**Task directions**.
Copy each line of the data beneath in which the word "MBTHLoginSecurity" appears.

══ Data section

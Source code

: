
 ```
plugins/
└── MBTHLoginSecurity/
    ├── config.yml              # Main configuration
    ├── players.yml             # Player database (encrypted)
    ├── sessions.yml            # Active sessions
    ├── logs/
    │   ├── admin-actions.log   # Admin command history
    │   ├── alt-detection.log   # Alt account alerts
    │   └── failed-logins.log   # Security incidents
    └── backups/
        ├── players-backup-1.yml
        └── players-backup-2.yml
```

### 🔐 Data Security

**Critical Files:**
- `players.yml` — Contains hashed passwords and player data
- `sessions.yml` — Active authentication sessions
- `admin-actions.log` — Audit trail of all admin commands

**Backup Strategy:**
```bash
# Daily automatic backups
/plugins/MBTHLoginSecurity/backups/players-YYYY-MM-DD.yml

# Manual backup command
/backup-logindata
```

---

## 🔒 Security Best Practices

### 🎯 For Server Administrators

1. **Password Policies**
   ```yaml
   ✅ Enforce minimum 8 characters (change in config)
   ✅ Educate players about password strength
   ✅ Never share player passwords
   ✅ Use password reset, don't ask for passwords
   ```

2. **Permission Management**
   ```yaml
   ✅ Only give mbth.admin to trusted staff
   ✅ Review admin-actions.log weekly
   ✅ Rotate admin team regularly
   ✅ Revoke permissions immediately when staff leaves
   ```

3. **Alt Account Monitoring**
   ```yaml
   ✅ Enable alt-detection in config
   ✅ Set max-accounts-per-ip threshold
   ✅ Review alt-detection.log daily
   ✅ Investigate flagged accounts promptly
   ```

════

**Result of the task**.
└── MBTHLoginSecurity/
/plugins/MBTHLoginSecurity/backups/players-YYYY-MM-DD.yml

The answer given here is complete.